Segundo a Procuradoria-Geral de Justiça Militar, são alvo da investigação um total de sete associações, localizadas no Distrito Federal e nos estados de São Paulo, Pará, Bahia e Rio de Janeiro.

Sem explicitar a ocorrência (fato) em que, em tese, teriam essas associações cometido algum tipo crime, algumas delas já foram convocadas para sessões de IPM.

Se a acusação que paira sobre essas associações, se deve à participação nas discussões de caráter político no Congresso Nacional, referentes ao PL 1645/19, devemos, então rasgar a Constituição Federal, que garante a qualquer cidadão o direito de livre manifestação e defesa de seus direitos. Importante ainda ressaltar que as Comissões instituídas pelo Congresso Nacional, como já citei anteriormente, existem exatamente para que sejam discutidos com a sociedade envolvida, os assuntos de seus interesses, de forma a se aprimorar os textos das propostas das legislações ali estudadas. Todavia, parecem ser os graduados e militares inativos, considerados cidadãos de uma categoria inferior, situada num “limbo” existencial, desprovidos de pensamento próprio e cerceados dos seus mais elementares e constitucionais direitos de manifestação.
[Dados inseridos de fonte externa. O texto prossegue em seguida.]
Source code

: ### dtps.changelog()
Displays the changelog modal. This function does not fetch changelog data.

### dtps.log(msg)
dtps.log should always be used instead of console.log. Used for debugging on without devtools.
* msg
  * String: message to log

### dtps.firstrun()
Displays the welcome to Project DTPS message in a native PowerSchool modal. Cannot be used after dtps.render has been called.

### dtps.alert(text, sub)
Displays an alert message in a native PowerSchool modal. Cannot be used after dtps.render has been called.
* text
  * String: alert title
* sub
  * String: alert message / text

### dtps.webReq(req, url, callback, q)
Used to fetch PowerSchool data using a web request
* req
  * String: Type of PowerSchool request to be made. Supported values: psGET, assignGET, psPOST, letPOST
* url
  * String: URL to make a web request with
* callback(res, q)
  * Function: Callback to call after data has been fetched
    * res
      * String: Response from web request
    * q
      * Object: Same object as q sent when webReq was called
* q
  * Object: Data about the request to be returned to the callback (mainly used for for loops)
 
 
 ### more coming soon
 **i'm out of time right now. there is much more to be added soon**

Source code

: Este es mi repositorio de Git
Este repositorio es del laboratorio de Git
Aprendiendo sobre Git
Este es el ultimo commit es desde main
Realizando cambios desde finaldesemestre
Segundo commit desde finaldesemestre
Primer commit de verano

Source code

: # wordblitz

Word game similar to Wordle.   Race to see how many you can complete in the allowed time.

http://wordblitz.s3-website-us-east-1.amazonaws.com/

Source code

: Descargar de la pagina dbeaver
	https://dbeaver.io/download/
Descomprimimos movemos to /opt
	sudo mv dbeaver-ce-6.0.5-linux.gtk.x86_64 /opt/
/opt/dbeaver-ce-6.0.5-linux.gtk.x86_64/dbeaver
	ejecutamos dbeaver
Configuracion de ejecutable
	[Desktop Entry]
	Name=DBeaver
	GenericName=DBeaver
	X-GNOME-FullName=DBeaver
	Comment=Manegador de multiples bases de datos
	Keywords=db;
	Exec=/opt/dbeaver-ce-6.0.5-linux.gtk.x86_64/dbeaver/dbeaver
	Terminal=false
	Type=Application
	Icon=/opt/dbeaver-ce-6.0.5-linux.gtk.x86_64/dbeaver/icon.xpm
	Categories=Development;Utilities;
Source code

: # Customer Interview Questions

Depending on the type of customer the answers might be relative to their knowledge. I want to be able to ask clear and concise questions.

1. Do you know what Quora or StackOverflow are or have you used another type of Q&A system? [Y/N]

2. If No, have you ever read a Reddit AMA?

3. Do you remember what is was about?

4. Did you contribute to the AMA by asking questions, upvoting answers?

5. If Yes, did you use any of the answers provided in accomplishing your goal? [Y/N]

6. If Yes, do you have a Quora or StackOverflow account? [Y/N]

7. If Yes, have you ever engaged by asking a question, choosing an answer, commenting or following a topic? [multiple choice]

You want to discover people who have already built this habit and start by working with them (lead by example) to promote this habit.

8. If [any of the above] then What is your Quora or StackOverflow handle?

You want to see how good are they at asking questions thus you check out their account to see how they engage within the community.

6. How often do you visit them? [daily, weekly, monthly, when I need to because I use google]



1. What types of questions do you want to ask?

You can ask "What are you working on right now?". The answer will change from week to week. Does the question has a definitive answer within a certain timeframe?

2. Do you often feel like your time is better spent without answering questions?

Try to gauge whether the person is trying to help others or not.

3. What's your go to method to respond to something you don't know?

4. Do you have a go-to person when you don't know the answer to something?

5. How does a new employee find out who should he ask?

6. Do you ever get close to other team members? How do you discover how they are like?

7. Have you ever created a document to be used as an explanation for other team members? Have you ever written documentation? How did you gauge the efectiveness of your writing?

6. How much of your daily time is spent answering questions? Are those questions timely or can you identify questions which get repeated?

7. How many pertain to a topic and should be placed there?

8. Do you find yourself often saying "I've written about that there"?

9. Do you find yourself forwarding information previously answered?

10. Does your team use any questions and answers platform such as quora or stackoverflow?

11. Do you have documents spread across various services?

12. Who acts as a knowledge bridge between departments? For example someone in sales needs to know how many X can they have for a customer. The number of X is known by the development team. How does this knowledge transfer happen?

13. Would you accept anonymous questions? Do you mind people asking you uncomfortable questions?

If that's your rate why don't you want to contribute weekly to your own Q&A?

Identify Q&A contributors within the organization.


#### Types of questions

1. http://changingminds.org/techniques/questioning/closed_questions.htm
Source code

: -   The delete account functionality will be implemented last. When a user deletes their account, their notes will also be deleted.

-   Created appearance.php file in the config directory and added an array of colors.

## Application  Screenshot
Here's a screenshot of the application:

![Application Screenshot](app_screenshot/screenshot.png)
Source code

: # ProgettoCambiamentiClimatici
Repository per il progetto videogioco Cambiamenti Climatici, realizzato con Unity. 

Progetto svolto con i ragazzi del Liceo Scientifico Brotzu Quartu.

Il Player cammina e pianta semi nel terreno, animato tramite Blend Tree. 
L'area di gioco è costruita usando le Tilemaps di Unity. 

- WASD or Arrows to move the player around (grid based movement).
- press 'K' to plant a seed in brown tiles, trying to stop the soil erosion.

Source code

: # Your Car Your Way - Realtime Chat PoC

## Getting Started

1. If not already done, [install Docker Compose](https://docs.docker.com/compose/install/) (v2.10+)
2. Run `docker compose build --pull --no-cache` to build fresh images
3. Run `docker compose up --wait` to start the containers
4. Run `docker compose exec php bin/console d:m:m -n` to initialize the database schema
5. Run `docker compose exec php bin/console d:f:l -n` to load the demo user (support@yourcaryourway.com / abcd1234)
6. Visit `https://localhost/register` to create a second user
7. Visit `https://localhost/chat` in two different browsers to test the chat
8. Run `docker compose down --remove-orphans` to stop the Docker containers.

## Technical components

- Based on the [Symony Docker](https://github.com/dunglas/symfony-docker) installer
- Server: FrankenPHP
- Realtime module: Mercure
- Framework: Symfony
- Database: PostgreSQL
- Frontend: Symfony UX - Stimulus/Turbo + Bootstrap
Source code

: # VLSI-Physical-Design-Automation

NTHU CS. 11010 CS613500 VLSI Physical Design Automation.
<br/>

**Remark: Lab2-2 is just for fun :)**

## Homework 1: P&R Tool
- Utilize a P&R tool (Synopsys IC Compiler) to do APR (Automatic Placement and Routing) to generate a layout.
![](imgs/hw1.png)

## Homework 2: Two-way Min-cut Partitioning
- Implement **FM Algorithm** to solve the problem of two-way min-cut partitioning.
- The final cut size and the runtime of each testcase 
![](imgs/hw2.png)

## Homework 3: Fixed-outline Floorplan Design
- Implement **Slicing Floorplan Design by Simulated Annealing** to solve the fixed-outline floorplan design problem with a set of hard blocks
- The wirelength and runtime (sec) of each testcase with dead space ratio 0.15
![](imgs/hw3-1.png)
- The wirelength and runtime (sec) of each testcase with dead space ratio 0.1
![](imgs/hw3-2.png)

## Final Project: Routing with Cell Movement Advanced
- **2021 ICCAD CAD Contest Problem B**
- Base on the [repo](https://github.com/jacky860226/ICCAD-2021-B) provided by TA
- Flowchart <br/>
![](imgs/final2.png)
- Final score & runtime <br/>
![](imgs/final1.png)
Importante ressaltar que JAMAIS nos manifestamos como sindicalistas! Jamais fomos a qualquer ambiente para discutir ou pleitear aumentos salariais (e isso está gravado, filmado e inserido nos anais das sessões especiais do Congresso Nacional). Participamos, como cidadãos e CONVIDADOS, legitima e legalmente amparados, de discussões acerca de assuntos que diretamente nos afetavam e sobre o qual temos absoluto conhecimento.

Nunca conclamamos quaisquer movimentos relativos a greve ou desabono às nossas instituições militares. Apenas defendemos, como cidadãos, a isonomia de tratamento e justiça social entre todos os militares de todas as Forças.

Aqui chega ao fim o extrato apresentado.